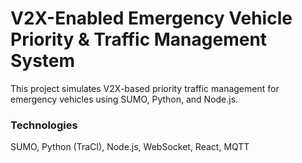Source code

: # V2X-Enabled Emergency Vehicle Priority & Traffic Management System

This project simulates V2X-based priority traffic management for emergency vehicles using SUMO, Python, and Node.js.

### Technologies

SUMO, Python (TraCI), Node.js, WebSocket, React, MQTT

___

#### Directions
Each entry, word for word, belongs in your answer; each picture does not.

#### Written solution
Source code

: # V2X-Enabled Emergency Vehicle Priority & Traffic Management System

This project simulates V2X-based priority traffic management for emergency vehicles using SUMO, Python, and Node.js.

### Technologies

SUMO, Python (TraCI), Node.js, WebSocket, React, MQTT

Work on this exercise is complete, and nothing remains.